Lay's STAX

Lay's STAX

In the last few years, I have really gone out of my way to clean up my eating habits. Long gone are the days when I would eat at McDonald's for lunch, and have a bag of gummi bears for dinner. Not to put too fine a point on it, but long gone are the days of Pringles.

I was caught by surprise with a wave of nostalgia when I encountered a Pringles display at the Rite Aid yesterday. Then I realized that Lay's STAX were on sale for only a buck a tube, so I bought those instead. (Nostalgia only goes so far.)

In reviewing these, I have difficulty determining what is bad chip design, what is memories filtered through rose-colored glasses, and what is food that was once familiar but now seems strange. I will say that if you spend a lot of time eating real food - fruit, vegetables, whole grains, meals you cook yourself from single-source ingredients - Lay's STAX seem quite strange. Alien, even.

At first, I couldn't figure out how chips would fit into the strange, barbell-shaped container. And unlike the Pringles cardboard canister (which is recyclable, or at least compostable), the STAX container is 100% plastic. Boo! BOO!

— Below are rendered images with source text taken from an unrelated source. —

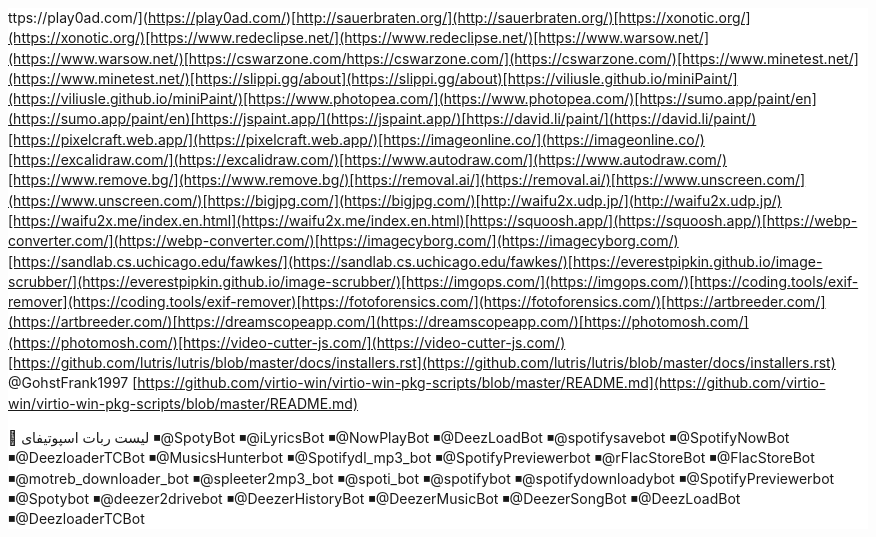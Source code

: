 ttps://play0ad.com/](https://play0ad.com/)[http://sauerbraten.org/](http://sauerbraten.org/)[https://xonotic.org/](https://xonotic.org/)[https://www.redeclipse.net/](https://www.redeclipse.net/)[https://www.warsow.net/](https://www.warsow.net/)[https://cswarzone.com/https://cswarzone.com/](https://cswarzone.com/)[https://www.minetest.net/](https://www.minetest.net/)[https://slippi.gg/about](https://slippi.gg/about)[https://viliusle.github.io/miniPaint/](https://viliusle.github.io/miniPaint/)[https://www.photopea.com/](https://www.photopea.com/)[https://sumo.app/paint/en](https://sumo.app/paint/en)[https://jspaint.app/](https://jspaint.app/)[https://david.li/paint/](https://david.li/paint/)[https://pixelcraft.web.app/](https://pixelcraft.web.app/)[https://imageonline.co/](https://imageonline.co/)[https://excalidraw.com/](https://excalidraw.com/)[https://www.autodraw.com/](https://www.autodraw.com/)[https://www.remove.bg/](https://www.remove.bg/)[https://removal.ai/](https://removal.ai/)[https://www.unscreen.com/](https://www.unscreen.com/)[https://bigjpg.com/](https://bigjpg.com/)[http://waifu2x.udp.jp/](http://waifu2x.udp.jp/)[https://waifu2x.me/index.en.html](https://waifu2x.me/index.en.html)[https://squoosh.app/](https://squoosh.app/)[https://webp-converter.com/](https://webp-converter.com/)[https://imagecyborg.com/](https://imagecyborg.com/)[https://sandlab.cs.uchicago.edu/fawkes/](https://sandlab.cs.uchicago.edu/fawkes/)[https://everestpipkin.github.io/image-scrubber/](https://everestpipkin.github.io/image-scrubber/)[https://imgops.com/](https://imgops.com/)[https://coding.tools/exif-remover](https://coding.tools/exif-remover)[https://fotoforensics.com/](https://fotoforensics.com/)[https://artbreeder.com/](https://artbreeder.com/)[https://dreamscopeapp.com/](https://dreamscopeapp.com/)[https://photomosh.com/](https://photomosh.com/)[https://video-cutter-js.com/](https://video-cutter-js.com/)[https://github.com/lutris/lutris/blob/master/docs/installers.rst](https://github.com/lutris/lutris/blob/master/docs/installers.rst)
@GohstFrank1997
[https://github.com/virtio-win/virtio-win-pkg-scripts/blob/master/README.md](https://github.com/virtio-win/virtio-win-pkg-scripts/blob/master/README.md)

📑 لیست ربات اسپوتیفای
◾️@SpotyBot
◾️@iLyricsBot
◾️@NowPlayBot
◾️@DeezLoadBot
◾️@spotifysavebot
◾️@SpotifyNowBot
◾️@DeezloaderTCBot
◾️@MusicsHunterbot
◾️@Spotifydl_mp3_bot
◾️@SpotifyPreviewerbot
◾️@rFlacStoreBot
◾️@FlacStoreBot
◾️@motreb_downloader_bot
◾️@spleeter2mp3_bot
◾️@spoti_bot
◾️@spotifybot
◾️@spotifydownloadybot
◾️@SpotifyPreviewerbot
◾️@Spotybot
◾️@deezer2drivebot
◾️@DeezerHistoryBot
◾️@DeezerMusicBot
◾️@DeezerSongBot
◾️@DeezLoadBot
◾️@DeezloaderTCBot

It's hard enough to finagle some chips out of the round Pringles can. It's even more difficult trying to reach into the oval-shaped STAX can. You are basically forced to pour your chips out on a plate (or a napkin, or - as was the case here at my desk - a sheet of printer paper). And the plastic can clearly confers no benefits as far as protecting the chips, because as you can see from the picture above, when I opened the canister I found myself staring at a big pile of shards.

When I do eat potato chips, I stick to Lay's Original. No weird flavors, no bad chemicals - they are chips that even Michael Pollan would approve of. Lay's Original potato chips have only three ingredients: potatoes, salt, and oil. It doesn't get more simple than that. And the chips are just slices of potato, none of this mushed-up nonsense.

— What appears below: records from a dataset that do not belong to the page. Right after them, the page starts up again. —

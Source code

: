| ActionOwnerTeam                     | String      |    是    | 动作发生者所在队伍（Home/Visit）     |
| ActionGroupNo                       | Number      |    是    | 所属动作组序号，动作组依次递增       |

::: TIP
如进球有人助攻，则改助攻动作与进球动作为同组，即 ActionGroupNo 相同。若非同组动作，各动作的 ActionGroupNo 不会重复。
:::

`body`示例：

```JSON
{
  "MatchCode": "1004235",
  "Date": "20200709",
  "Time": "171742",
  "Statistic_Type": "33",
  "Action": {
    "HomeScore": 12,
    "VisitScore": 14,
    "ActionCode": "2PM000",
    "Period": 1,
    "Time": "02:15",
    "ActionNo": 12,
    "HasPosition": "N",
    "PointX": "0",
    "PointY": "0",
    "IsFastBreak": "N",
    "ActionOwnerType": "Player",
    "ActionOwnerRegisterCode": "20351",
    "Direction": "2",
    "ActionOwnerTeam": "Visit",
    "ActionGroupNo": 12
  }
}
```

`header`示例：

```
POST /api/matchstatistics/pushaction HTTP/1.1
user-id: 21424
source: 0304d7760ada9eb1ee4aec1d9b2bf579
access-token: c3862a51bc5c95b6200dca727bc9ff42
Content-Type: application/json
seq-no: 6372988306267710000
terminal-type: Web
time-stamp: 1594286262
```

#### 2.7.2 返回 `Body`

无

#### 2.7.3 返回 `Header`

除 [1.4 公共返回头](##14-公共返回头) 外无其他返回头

To put things into perspective, Lay's STAX are basically the exact opposite of that.

The first ingredient is "potato flakes." The third ingredient is "potato starch." It includes three different artificial colorings, and both sugar AND corn syrup. And about a dozen other ingredients besides.

I bought Mesquite BBQ, because my experience is that BBQ flavor is usually decent, and strong enough to cover up a lot of flaws. Not in this case. The flavoring is sprinkled in paltry distribution atop one side of the chip. It does little to alleviate the impression of eating a slice of contractor grade pressed chipboard molding.

I also found the uncanny identical shapes to be unnerving. Potato chips should not be the exact same size, shape, and thickness, their edges perfectly smooth and regular. It's just not right.

The taste is bland and starchy. It's impossible to guess the original source material. These could just as easily be corn chips, or rice chips.

I remember eating a lot of this kind of chip when I was younger. And now, I literally have no idea why you would eat these, when there are so many better and more delicious options. In a world where you can buy Tim's Chips in any flavor you could desire, it almost seems criminal to buy Lay's STAX.